Of course this brings up many questions:

"The companies will also explore interoperability between Skype and Google Talk via open standards to enable text chat and online presence."

  • Why, when you go to mobile.google.com on an iTouch do you simply get browser based application links instead of the dedicated Google clients found for the Blackberry. (And Google CEO Eric Schmidt is on Apple’s board.)?
  • Why are some of the Alliance members those players who are going through some business challenges these days: Motorola, Sprint, to name a couple?
  • Is there a Skypephone play within Android?
  • With the current Google relationships with other handset vendors, such as Research in Motion and Nokia, can we expect to see them join the Alliance? According to the New York Times article:

But for now at least, Google will not put its brand on a phone. The software running on the phones may not even display the Google logo. Instead, Google is giving the software away to others who will build the phones. The company invested heavily in the project to ensure that all of its services are available on mobile phones. Its ultimate goal is to cash in on the effort by selling advertisements to mobile phone users, just as it does on Internet-connected computers.

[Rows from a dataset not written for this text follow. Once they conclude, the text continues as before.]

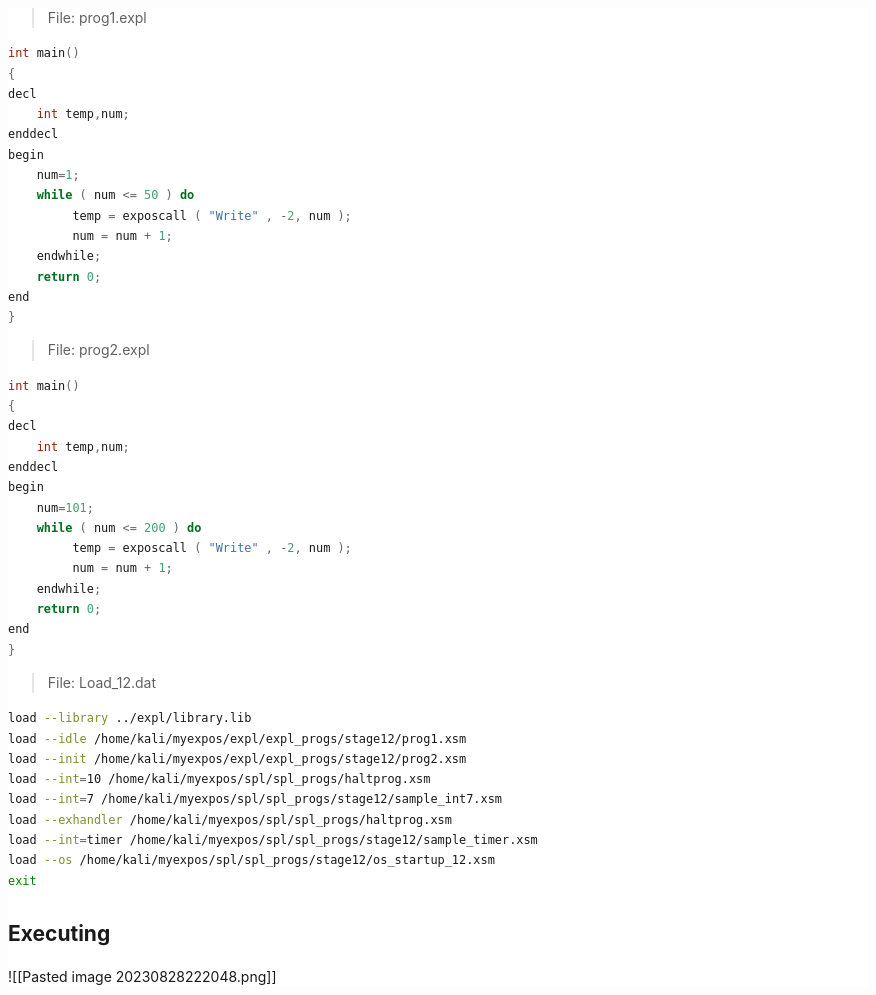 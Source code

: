 >File: prog1.expl
```c
int main()
{
decl
    int temp,num;
enddecl
begin
    num=1;
    while ( num <= 50 ) do
         temp = exposcall ( "Write" , -2, num );
         num = num + 1;
    endwhile;
    return 0;
end
}
```

> File: prog2.expl
```c
int main()
{
decl
    int temp,num;
enddecl
begin
    num=101;
    while ( num <= 200 ) do
         temp = exposcall ( "Write" , -2, num );
         num = num + 1;
    endwhile;
    return 0;
end
}
```

> File: Load_12.dat
```bash
load --library ../expl/library.lib
load --idle /home/kali/myexpos/expl/expl_progs/stage12/prog1.xsm
load --init /home/kali/myexpos/expl/expl_progs/stage12/prog2.xsm
load --int=10 /home/kali/myexpos/spl/spl_progs/haltprog.xsm
load --int=7 /home/kali/myexpos/spl/spl_progs/stage12/sample_int7.xsm
load --exhandler /home/kali/myexpos/spl/spl_progs/haltprog.xsm
load --int=timer /home/kali/myexpos/spl/spl_progs/stage12/sample_timer.xsm
load --os /home/kali/myexpos/spl/spl_progs/stage12/os_startup_12.xsm
exit
```
## Executing 

![[Pasted image 20230828222048.png]]
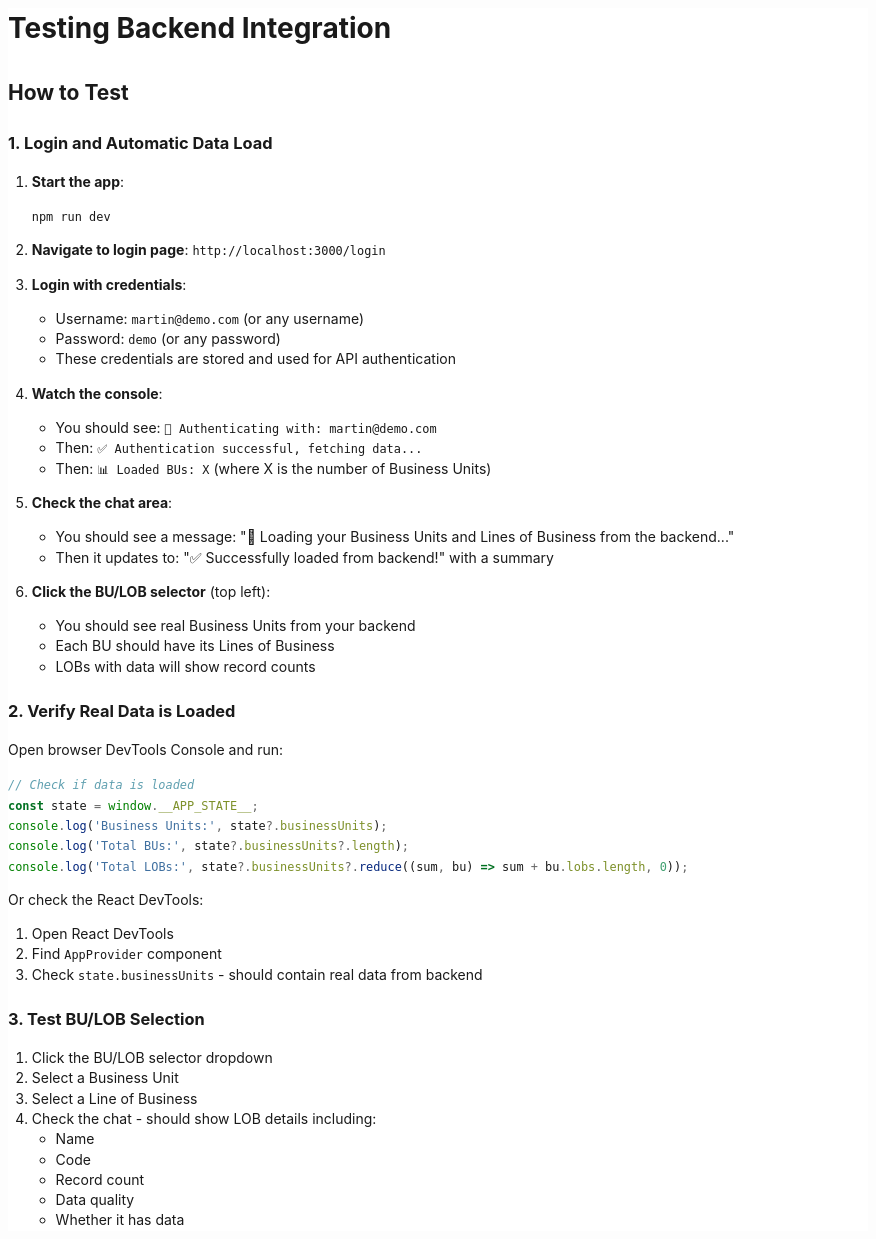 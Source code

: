 # Testing Backend Integration

## How to Test

### 1. Login and Automatic Data Load

1. **Start the app**:
   ```bash
   npm run dev
   ```

2. **Navigate to login page**: `http://localhost:3000/login`

3. **Login with credentials**:
   - Username: `martin@demo.com` (or any username)
   - Password: `demo` (or any password)
   - These credentials are stored and used for API authentication

4. **Watch the console**:
   - You should see: `🔐 Authenticating with: martin@demo.com`
   - Then: `✅ Authentication successful, fetching data...`
   - Then: `📊 Loaded BUs: X` (where X is the number of Business Units)

5. **Check the chat area**:
   - You should see a message: "🔄 Loading your Business Units and Lines of Business from the backend..."
   - Then it updates to: "✅ Successfully loaded from backend!" with a summary

6. **Click the BU/LOB selector** (top left):
   - You should see real Business Units from your backend
   - Each BU should have its Lines of Business
   - LOBs with data will show record counts

### 2. Verify Real Data is Loaded

Open browser DevTools Console and run:

```javascript
// Check if data is loaded
const state = window.__APP_STATE__;
console.log('Business Units:', state?.businessUnits);
console.log('Total BUs:', state?.businessUnits?.length);
console.log('Total LOBs:', state?.businessUnits?.reduce((sum, bu) => sum + bu.lobs.length, 0));
```

Or check the React DevTools:
1. Open React DevTools
2. Find `AppProvider` component
3. Check `state.businessUnits` - should contain real data from backend

### 3. Test BU/LOB Selection

1. Click the BU/LOB selector dropdown
2. Select a Business Unit
3. Select a Line of Business
4. Check the chat - should show LOB details including:
   - Name
   - Code
   - Record count
   - Data quality
   - Whether it has data
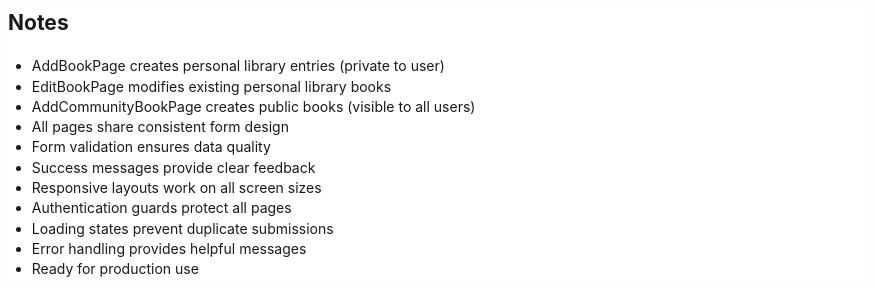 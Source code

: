 
## Notes

- AddBookPage creates personal library entries (private to user)
- EditBookPage modifies existing personal library books
- AddCommunityBookPage creates public books (visible to all users)
- All pages share consistent form design
- Form validation ensures data quality
- Success messages provide clear feedback
- Responsive layouts work on all screen sizes
- Authentication guards protect all pages
- Loading states prevent duplicate submissions
- Error handling provides helpful messages
- Ready for production use
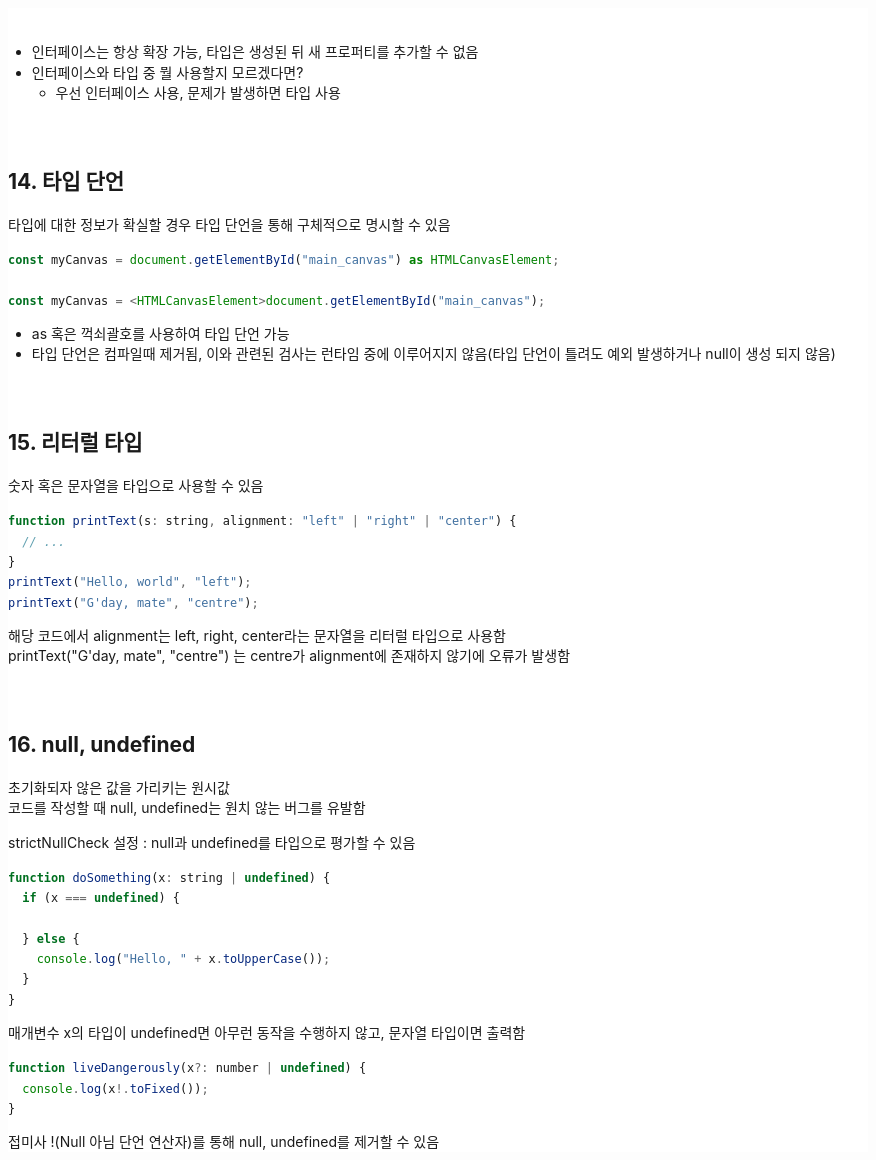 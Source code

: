   <br>

- 인터페이스는 항상 확장 가능, 타입은 생성된 뒤 새 프로퍼티를 추가할 수 없음<br>
- 인터페이스와 타입 중 뭘 사용할지 모르겠다면?<br>
  - 우선 인터페이스 사용, 문제가 발생하면 타입 사용

<br>

## 14. 타입 단언
타입에 대한 정보가 확실할 경우 타입 단언을 통해 구체적으로 명시할 수 있음
```javascript
const myCanvas = document.getElementById("main_canvas") as HTMLCanvasElement;

const myCanvas = <HTMLCanvasElement>document.getElementById("main_canvas");
```
- as 혹은 꺽쇠괄호를 사용하여 타입 단언 가능<br>
- 타입 단언은 컴파일때 제거됨, 이와 관련된 검사는 런타임 중에 이루어지지 않음(타입 단언이 틀려도 예외 발생하거나 null이 생성 되지 않음)

<br>

## 15. 리터럴 타입
숫자 혹은 문자열을 타입으로 사용할 수 있음
```javascript
function printText(s: string, alignment: "left" | "right" | "center") {
  // ...
}
printText("Hello, world", "left");
printText("G'day, mate", "centre");
```
해당 코드에서 alignment는 left, right, center라는 문자열을 리터럴 타입으로 사용함<br>
printText("G'day, mate", "centre") 는 centre가 alignment에 존재하지 않기에 오류가 발생함

<br>

## 16. null, undefined
초기화되자 않은 값을 가리키는 원시값<br>
코드를 작성할 때 null, undefined는 원치 않는 버그를 유발함<br>

strictNullCheck 설정 :  null과 undefined를 타입으로 평가할 수 있음
```javascript
function doSomething(x: string | undefined) {
  if (x === undefined) {
    
  } else {
    console.log("Hello, " + x.toUpperCase());
  }
}
```
매개변수 x의 타입이 undefined면 아무런 동작을 수행하지 않고, 문자열 타입이면 출력함

```javascript
function liveDangerously(x?: number | undefined) {
  console.log(x!.toFixed());
}
```
접미사 !(Null 아님 단언 연산자)를 통해 null, undefined를 제거할 수 있음
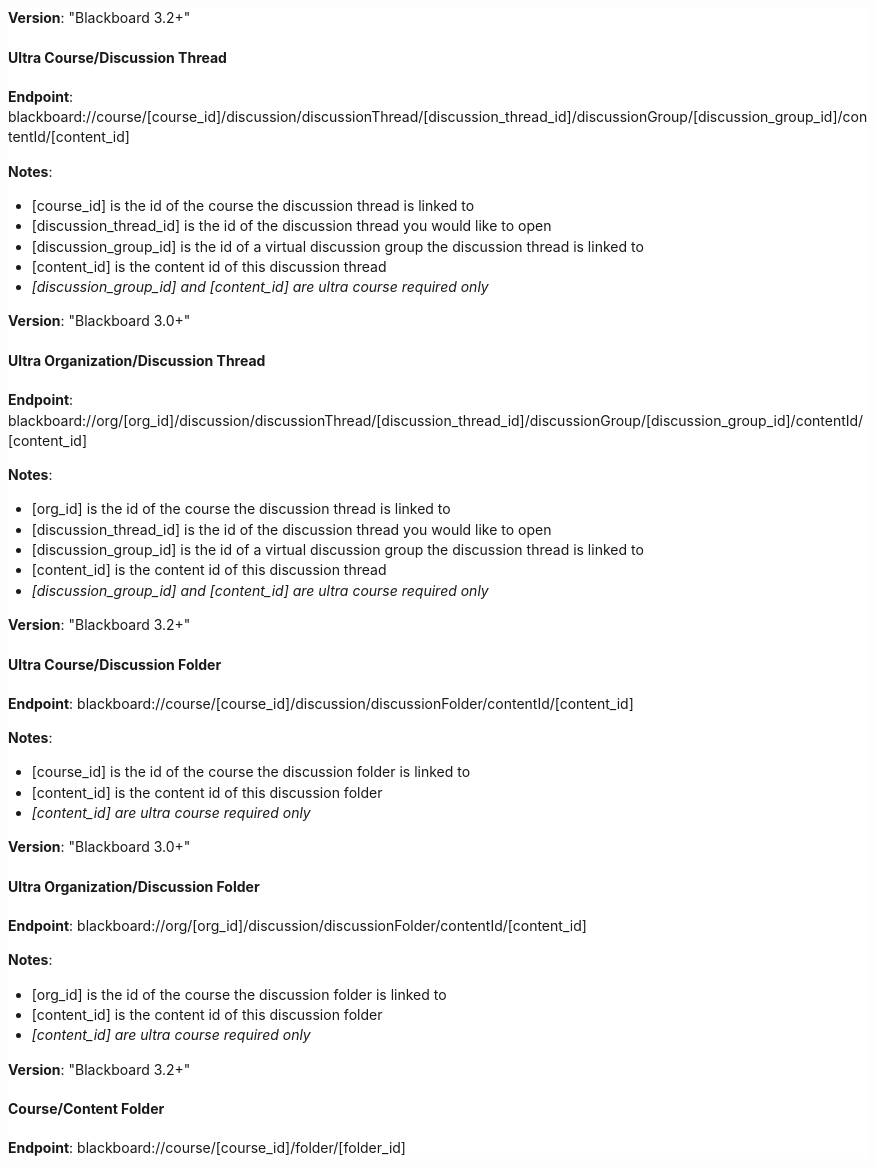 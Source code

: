 **Version**: "Blackboard 3.2+"

#### Ultra Course/Discussion Thread

**Endpoint**: blackboard://course/[course_id]/discussion/discussionThread/[discussion_thread_id]/discussionGroup/[discussion_group_id]/contentId/[content_id]

**Notes**:

- [course_id] is the id of the course the discussion thread is linked to
- [discussion_thread_id] is the id of the discussion thread you would like to open
- [discussion_group_id] is the id of a virtual discussion group the discussion thread is linked to
- [content_id] is the content id of this discussion thread
- _[discussion_group_id] and [content_id] are ultra course required only_

**Version**: "Blackboard 3.0+"

#### Ultra Organization/Discussion Thread

**Endpoint**: blackboard://org/[org_id]/discussion/discussionThread/[discussion_thread_id]/discussionGroup/[discussion_group_id]/contentId/[content_id]

**Notes**:

- [org_id] is the id of the course the discussion thread is linked to
- [discussion_thread_id] is the id of the discussion thread you would like to open
- [discussion_group_id] is the id of a virtual discussion group the discussion thread is linked to
- [content_id] is the content id of this discussion thread
- _[discussion_group_id] and [content_id] are ultra course required only_

**Version**: "Blackboard 3.2+"

#### Ultra Course/Discussion Folder

**Endpoint**: blackboard://course/[course_id]/discussion/discussionFolder/contentId/[content_id]

**Notes**:

- [course_id] is the id of the course the discussion folder is linked to
- [content_id] is the content id of this discussion folder
- _[content_id] are ultra course required only_

**Version**: "Blackboard 3.0+"

#### Ultra Organization/Discussion Folder

**Endpoint**: blackboard://org/[org_id]/discussion/discussionFolder/contentId/[content_id]

**Notes**:

- [org_id] is the id of the course the discussion folder is linked to
- [content_id] is the content id of this discussion folder
- _[content_id] are ultra course required only_

**Version**: "Blackboard 3.2+"

#### Course/Content Folder

**Endpoint**: blackboard://course/[course_id]/folder/[folder_id]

And Google sees the same multi-billion device market potential as Mobivox; as Dan says:

In the end, Google wants a platform upon which they can offer their many services. With this plan, they are hoping to turn a zillion mobile phones into a platform which Google – and many others – can use.

Ending with another Andy Rubin quote, this time in the same NYT article: “We are not building a GPhone; we are enabling 1,000 people to build a GPhone,”

….Now back to using those lovely Google clients on my Blackberry 8820 where the 88×0’s GPS is now linked into Google Maps……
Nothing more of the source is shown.